Exercise instructions — Copy out all of the data below exactly, so that no word differs from the original.

Exercise materials —
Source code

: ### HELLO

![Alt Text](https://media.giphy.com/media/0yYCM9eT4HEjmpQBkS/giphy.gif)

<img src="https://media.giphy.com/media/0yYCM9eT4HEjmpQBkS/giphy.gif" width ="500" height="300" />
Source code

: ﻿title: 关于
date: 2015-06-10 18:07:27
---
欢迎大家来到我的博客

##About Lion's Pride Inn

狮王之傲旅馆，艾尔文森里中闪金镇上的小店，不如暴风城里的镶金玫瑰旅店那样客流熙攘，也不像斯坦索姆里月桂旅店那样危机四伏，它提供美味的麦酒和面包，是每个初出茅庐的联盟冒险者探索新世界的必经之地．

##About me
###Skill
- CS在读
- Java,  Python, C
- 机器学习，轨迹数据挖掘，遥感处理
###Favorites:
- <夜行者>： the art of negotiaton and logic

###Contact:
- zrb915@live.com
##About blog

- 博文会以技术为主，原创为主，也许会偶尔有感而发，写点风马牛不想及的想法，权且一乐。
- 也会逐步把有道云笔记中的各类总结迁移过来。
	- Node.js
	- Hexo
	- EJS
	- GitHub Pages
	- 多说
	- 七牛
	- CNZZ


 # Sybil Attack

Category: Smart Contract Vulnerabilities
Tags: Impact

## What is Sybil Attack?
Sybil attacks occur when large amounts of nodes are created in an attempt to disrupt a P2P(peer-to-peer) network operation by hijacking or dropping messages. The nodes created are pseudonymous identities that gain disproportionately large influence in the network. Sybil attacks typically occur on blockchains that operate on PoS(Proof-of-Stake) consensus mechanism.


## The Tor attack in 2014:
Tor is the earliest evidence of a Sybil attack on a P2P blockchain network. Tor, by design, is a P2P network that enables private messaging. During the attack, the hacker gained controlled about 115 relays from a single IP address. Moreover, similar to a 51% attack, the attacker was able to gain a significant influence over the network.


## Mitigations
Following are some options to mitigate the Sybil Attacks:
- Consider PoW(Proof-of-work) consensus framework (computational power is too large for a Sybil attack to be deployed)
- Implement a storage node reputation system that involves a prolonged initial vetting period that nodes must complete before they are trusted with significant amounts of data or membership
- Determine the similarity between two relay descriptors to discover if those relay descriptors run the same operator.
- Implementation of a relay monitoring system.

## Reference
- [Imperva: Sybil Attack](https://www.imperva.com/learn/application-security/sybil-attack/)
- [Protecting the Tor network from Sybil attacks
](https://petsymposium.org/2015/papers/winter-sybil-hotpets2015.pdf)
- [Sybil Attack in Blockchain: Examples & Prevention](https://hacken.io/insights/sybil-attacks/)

Task response —
Source code

: ### HELLO

![Alt Text](https://media.giphy.com/media/0yYCM9eT4HEjmpQBkS/giphy.gif)

<img src="https://media.giphy.com/media/0yYCM9eT4HEjmpQBkS/giphy.gif" width ="500" height="300" />
Source code

: ﻿title: 关于
date: 2015-06-10 18:07:27
---
欢迎大家来到我的博客

##About Lion's Pride Inn

狮王之傲旅馆，艾尔文森里中闪金镇上的小店，不如暴风城里的镶金玫瑰旅店那样客流熙攘，也不像斯坦索姆里月桂旅店那样危机四伏，它提供美味的麦酒和面包，是每个初出茅庐的联盟冒险者探索新世界的必经之地．

##About me
###Skill
- CS在读
- Java,  Python, C
- 机器学习，轨迹数据挖掘，遥感处理
###Favorites:
- <夜行者>： the art of negotiaton and logic

###Contact:
- zrb915@live.com
##About blog

- 博文会以技术为主，原创为主，也许会偶尔有感而发，写点风马牛不想及的想法，权且一乐。
- 也会逐步把有道云笔记中的各类总结迁移过来。
	- Node.js
	- Hexo
	- EJS
	- GitHub Pages
	- 多说
	- 七牛
	- CNZZ


 # Sybil Attack

Category: Smart Contract Vulnerabilities
Tags: Impact

## What is Sybil Attack?
Sybil attacks occur when large amounts of nodes are created in an attempt to disrupt a P2P(peer-to-peer) network operation by hijacking or dropping messages. The nodes created are pseudonymous identities that gain disproportionately large influence in the network. Sybil attacks typically occur on blockchains that operate on PoS(Proof-of-Stake) consensus mechanism.


## The Tor attack in 2014:
Tor is the earliest evidence of a Sybil attack on a P2P blockchain network. Tor, by design, is a P2P network that enables private messaging. During the attack, the hacker gained controlled about 115 relays from a single IP address. Moreover, similar to a 51% attack, the attacker was able to gain a significant influence over the network.


## Mitigations
Following are some options to mitigate the Sybil Attacks:
- Consider PoW(Proof-of-work) consensus framework (computational power is too large for a Sybil attack to be deployed)
- Implement a storage node reputation system that involves a prolonged initial vetting period that nodes must complete before they are trusted with significant amounts of data or membership
- Determine the similarity between two relay descriptors to discover if those relay descriptors run the same operator.
- Implementation of a relay monitoring system.

## Reference
- [Imperva: Sybil Attack](https://www.imperva.com/learn/application-security/sybil-attack/)
- [Protecting the Tor network from Sybil attacks
](https://petsymposium.org/2015/papers/winter-sybil-hotpets2015.pdf)
- [Sybil Attack in Blockchain: Examples & Prevention](https://hacken.io/insights/sybil-attacks/)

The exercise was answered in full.